Paul Heming: It is, you have to admit Michael even just talking about it now, and I’ve had a lot of experience in it or be it not recently obviously, I have been on projects personally for five or six years now but it’s something I always spend a huge amount of time dealing with even just talking about it now this is why we need lawyers and extra to kind of debunk it to some degree because it isn’t simple and there’s a lot of jargon a lot of phraseology, which isn’t commonly used on-site in project offices that people need to better understand in order to be able to manage their contracts and reduce their risk run.

Michael Downes: Exactly that and they are complicated these contracts, you know, we’re dealing with usually big projects, often 10s of millions of pounds. You know, a lot of people think they know the crux of it and new additions come out on most projects these contracts are amended via Chart of amendments of the…

Paul Heming: That you double the length of the original.
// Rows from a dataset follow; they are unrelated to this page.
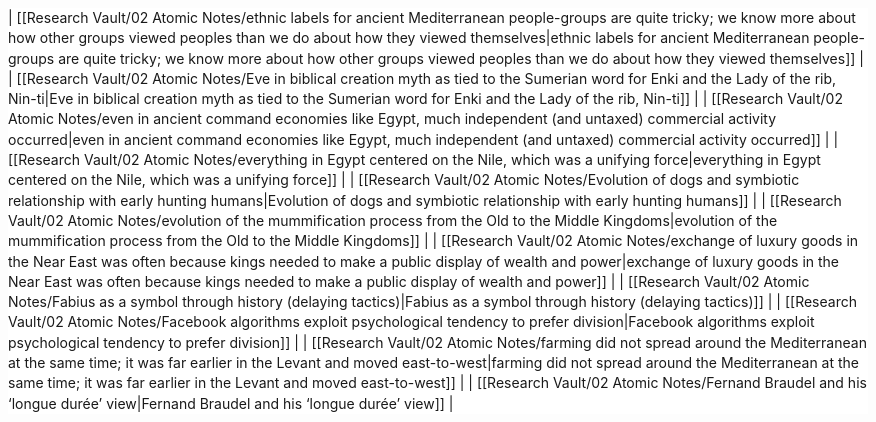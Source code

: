| [[Research Vault/02 Atomic Notes/ethnic labels for ancient Mediterranean people-groups are quite tricky; we know more about how other groups viewed peoples than we do about how they viewed themselves\|ethnic labels for ancient Mediterranean people-groups are quite tricky; we know more about how other groups viewed peoples than we do about how they viewed themselves]]                                                                                                                                               |
| [[Research Vault/02 Atomic Notes/Eve in biblical creation myth as tied to the Sumerian word for Enki and the Lady of the rib, Nin-ti\|Eve in biblical creation myth as tied to the Sumerian word for Enki and the Lady of the rib, Nin-ti]]                                                                                                                                                                                                                                                                                     |
| [[Research Vault/02 Atomic Notes/even in ancient command economies like Egypt, much independent (and untaxed) commercial activity occurred\|even in ancient command economies like Egypt, much independent (and untaxed) commercial activity occurred]]                                                                                                                                                                                                                                                                         |
| [[Research Vault/02 Atomic Notes/everything in Egypt centered on the Nile, which was a unifying force\|everything in Egypt centered on the Nile, which was a unifying force]]                                                                                                                                                                                                                                                                                                                                                   |
| [[Research Vault/02 Atomic Notes/Evolution of dogs and symbiotic relationship with early hunting humans\|Evolution of dogs and symbiotic relationship with early hunting humans]]                                                                                                                                                                                                                                                                                                                                               |
| [[Research Vault/02 Atomic Notes/evolution of the mummification process from the Old to the Middle Kingdoms\|evolution of the mummification process from the Old to the Middle Kingdoms]]                                                                                                                                                                                                                                                                                                                                       |
| [[Research Vault/02 Atomic Notes/exchange of luxury goods in the Near East was often because kings needed to make a public display of wealth and power\|exchange of luxury goods in the Near East was often because kings needed to make a public display of wealth and power]]                                                                                                                                                                                                                                                 |
| [[Research Vault/02 Atomic Notes/Fabius as a symbol through history (delaying tactics)\|Fabius as a symbol through history (delaying tactics)]]                                                                                                                                                                                                                                                                                                                                                                                 |
| [[Research Vault/02 Atomic Notes/Facebook algorithms exploit psychological tendency to prefer division\|Facebook algorithms exploit psychological tendency to prefer division]]                                                                                                                                                                                                                                                                                                                                                 |
| [[Research Vault/02 Atomic Notes/farming did not spread around the Mediterranean at the same time; it was far earlier in the Levant and moved east-to-west\|farming did not spread around the Mediterranean at the same time; it was far earlier in the Levant and moved east-to-west]]                                                                                                                                                                                                                                         |
| [[Research Vault/02 Atomic Notes/Fernand Braudel and his ‘longue durée’ view\|Fernand Braudel and his ‘longue durée’ view]]                                                                                                                                                                                                                                                                                                                                                                                                     |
Michael Downes: Absolutely and you…

Paul Heming: Because of you guys.

Michael Downes: Because we’re dipping in and complicating matters, that’s what it is. But the crux of it, it is it isn’t uncommon for people that have been working with these contracts for years and years and years to, when you get down to these particular issues, particularly delay issues and particularly if they haven’t been involved with real delay problems before need to handhold them a little bit through the process and how it works, what you can claim what you can’t when you need to put a notice in when you don’t and that’s ultimately what we do and how we help out. So you can do that sort of as it happens, but we try to sort of encourage our clients to work with them a little at a much earlier stage, usually, hopefully, during the contract formation as well to kind of work with them and tell them and sort of get the practices in place so that they’re best suited to deal with these things.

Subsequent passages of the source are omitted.